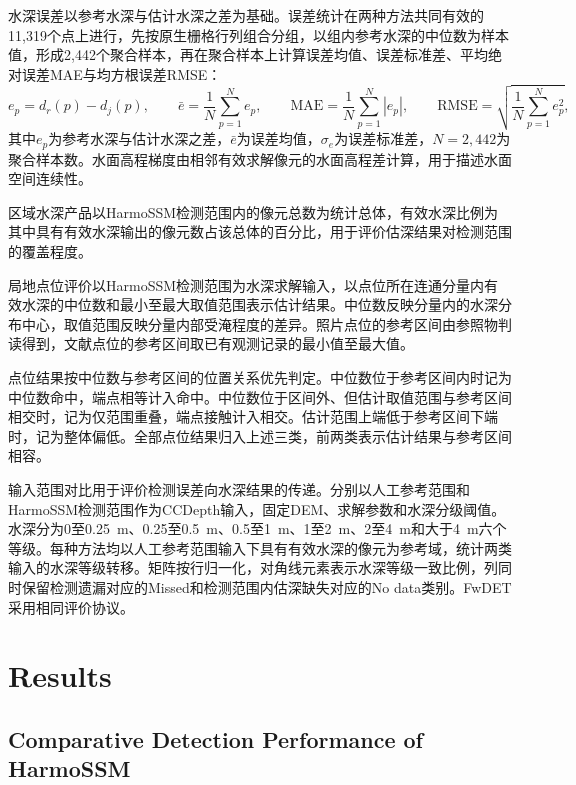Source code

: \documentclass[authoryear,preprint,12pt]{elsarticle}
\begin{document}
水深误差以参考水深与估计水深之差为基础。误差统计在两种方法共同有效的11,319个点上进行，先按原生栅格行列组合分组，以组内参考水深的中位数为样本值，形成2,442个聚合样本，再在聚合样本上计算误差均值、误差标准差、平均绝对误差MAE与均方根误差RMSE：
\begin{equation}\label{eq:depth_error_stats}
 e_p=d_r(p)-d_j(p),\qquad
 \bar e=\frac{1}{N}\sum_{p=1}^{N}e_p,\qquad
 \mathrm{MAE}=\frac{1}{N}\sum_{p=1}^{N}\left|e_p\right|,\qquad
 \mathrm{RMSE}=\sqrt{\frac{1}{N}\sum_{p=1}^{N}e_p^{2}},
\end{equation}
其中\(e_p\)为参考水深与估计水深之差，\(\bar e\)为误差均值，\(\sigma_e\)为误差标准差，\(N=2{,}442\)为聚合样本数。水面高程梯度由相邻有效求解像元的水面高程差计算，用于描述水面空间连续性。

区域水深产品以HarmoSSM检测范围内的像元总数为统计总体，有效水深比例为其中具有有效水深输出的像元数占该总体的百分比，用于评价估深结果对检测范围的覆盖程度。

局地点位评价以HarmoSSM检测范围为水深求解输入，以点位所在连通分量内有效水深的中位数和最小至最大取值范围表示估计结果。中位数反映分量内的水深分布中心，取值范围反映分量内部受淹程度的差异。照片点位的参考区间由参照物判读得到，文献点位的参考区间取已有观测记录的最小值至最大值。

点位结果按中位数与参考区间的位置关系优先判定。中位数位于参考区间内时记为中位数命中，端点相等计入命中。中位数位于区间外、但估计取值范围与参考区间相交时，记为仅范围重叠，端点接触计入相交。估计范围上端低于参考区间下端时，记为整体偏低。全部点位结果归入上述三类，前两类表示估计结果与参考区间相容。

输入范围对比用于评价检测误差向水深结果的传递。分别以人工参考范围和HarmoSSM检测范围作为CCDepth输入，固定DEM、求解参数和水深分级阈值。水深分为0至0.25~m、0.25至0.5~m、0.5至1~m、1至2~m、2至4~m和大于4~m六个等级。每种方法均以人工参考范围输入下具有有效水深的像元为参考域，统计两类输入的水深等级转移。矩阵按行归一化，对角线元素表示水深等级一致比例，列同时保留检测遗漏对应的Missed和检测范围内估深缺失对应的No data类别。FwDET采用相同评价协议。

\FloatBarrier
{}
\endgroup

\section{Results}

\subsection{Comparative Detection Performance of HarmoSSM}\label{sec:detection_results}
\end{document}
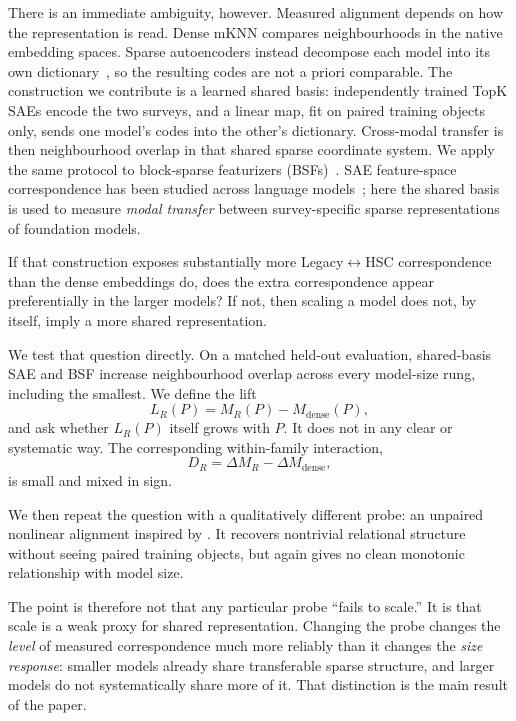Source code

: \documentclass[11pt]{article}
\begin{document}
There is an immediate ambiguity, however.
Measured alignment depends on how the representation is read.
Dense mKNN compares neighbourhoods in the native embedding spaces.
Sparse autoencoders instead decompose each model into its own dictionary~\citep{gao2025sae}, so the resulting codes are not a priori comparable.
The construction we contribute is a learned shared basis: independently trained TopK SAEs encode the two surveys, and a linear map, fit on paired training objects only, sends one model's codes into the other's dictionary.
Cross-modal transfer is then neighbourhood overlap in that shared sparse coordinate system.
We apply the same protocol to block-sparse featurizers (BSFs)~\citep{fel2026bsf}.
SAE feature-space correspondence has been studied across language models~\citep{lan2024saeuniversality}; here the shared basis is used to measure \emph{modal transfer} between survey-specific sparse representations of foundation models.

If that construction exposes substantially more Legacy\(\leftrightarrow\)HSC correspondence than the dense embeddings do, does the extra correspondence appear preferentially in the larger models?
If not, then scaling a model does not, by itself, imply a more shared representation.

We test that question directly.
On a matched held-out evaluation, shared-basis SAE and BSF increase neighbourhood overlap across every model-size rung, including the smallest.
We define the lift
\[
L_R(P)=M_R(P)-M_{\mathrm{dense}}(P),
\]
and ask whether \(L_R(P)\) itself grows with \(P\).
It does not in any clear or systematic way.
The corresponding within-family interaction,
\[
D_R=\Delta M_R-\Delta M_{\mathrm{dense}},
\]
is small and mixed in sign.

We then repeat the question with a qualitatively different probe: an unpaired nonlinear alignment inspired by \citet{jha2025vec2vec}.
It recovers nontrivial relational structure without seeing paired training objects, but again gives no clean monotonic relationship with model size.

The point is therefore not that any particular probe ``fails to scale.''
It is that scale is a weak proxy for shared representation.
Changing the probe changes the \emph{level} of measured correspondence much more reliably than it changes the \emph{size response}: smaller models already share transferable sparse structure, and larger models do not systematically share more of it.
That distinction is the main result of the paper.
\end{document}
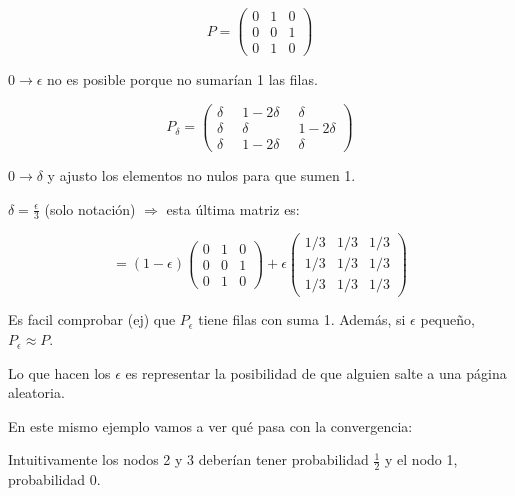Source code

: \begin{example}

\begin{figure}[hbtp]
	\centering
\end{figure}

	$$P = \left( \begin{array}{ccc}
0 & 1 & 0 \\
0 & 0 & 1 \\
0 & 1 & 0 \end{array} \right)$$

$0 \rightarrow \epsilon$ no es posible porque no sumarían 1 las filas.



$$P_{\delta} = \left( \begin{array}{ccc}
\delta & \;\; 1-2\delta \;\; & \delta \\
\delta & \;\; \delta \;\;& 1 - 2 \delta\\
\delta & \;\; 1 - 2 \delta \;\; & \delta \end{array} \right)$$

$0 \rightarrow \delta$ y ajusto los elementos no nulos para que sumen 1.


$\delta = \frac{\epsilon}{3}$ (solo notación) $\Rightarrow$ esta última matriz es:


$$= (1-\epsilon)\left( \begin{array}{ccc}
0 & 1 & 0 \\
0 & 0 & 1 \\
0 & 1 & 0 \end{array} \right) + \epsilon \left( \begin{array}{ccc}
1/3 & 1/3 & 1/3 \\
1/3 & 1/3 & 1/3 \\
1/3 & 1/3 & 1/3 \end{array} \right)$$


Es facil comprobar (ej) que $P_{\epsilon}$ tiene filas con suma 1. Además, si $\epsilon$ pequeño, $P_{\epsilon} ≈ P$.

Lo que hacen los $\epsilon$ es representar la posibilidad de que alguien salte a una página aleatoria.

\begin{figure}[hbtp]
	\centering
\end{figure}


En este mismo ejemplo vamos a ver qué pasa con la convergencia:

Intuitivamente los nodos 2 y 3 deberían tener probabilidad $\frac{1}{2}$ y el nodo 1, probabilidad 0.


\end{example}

○ ○ ○ ○ ○ ○ ○

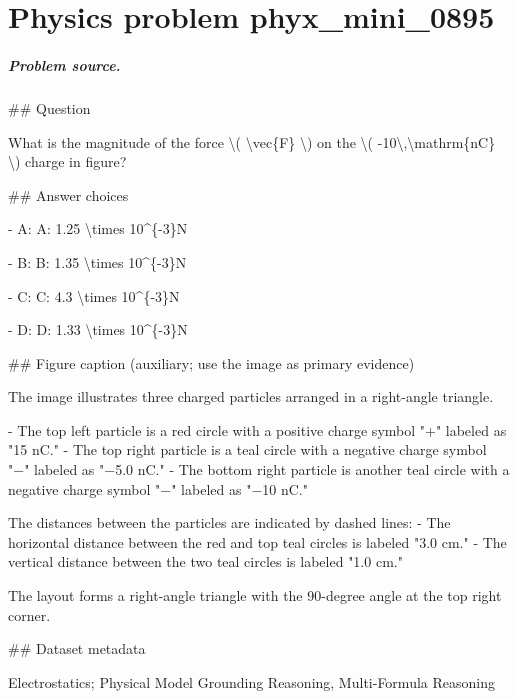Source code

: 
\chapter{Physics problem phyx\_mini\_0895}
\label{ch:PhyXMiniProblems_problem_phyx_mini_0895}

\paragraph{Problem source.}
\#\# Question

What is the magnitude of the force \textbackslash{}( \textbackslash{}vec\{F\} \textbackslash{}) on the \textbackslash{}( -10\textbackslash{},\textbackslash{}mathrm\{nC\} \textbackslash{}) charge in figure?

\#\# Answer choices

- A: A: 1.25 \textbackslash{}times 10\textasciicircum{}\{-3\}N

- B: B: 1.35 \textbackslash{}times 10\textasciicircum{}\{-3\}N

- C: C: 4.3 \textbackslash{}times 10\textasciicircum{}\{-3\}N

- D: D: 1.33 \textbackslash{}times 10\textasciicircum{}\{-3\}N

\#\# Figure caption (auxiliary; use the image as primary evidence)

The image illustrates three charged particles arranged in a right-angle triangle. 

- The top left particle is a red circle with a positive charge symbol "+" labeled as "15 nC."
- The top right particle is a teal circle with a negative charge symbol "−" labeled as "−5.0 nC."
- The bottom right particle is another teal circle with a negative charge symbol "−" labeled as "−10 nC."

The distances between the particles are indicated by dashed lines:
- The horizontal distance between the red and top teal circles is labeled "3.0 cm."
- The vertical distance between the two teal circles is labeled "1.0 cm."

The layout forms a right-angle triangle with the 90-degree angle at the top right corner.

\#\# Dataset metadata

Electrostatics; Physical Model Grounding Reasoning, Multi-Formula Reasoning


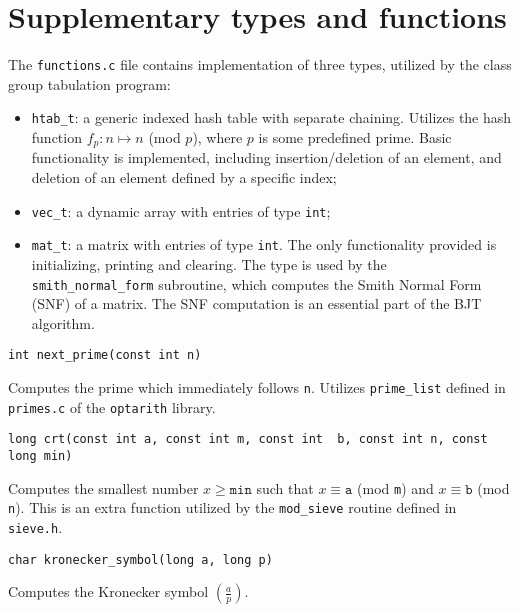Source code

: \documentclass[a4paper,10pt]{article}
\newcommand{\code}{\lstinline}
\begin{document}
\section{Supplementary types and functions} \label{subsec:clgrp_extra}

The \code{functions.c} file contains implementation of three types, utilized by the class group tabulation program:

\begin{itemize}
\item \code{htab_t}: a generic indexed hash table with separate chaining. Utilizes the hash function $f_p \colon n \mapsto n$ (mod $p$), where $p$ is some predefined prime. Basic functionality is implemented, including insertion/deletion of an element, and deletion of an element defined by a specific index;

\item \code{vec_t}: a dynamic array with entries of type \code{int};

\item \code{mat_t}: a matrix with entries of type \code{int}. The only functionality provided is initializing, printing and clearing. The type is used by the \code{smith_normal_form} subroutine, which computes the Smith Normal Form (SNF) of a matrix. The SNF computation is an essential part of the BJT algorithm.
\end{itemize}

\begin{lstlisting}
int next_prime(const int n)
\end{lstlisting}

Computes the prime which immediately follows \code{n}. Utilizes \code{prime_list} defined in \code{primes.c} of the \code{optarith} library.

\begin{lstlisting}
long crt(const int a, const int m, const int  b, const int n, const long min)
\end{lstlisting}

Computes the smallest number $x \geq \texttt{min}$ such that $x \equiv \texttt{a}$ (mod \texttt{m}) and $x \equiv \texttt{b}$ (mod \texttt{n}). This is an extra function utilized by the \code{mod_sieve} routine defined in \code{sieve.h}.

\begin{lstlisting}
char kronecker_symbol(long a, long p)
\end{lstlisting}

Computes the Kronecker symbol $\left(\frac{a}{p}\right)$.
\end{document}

○ ○ ○ ○ ○ ○ ○

AIM OF THE TASK: Please copy each line of the records above that holds the word "structure".

TASK RESPONSE:
It recovers nontrivial relational structure without seeing paired training objects, but again gives no clean monotonic relationship with model size.
Changing the probe changes the \emph{level} of measured correspondence much more reliably than it changes the \emph{size response}: smaller models already share transferable sparse structure, and larger models do not systematically share more of it.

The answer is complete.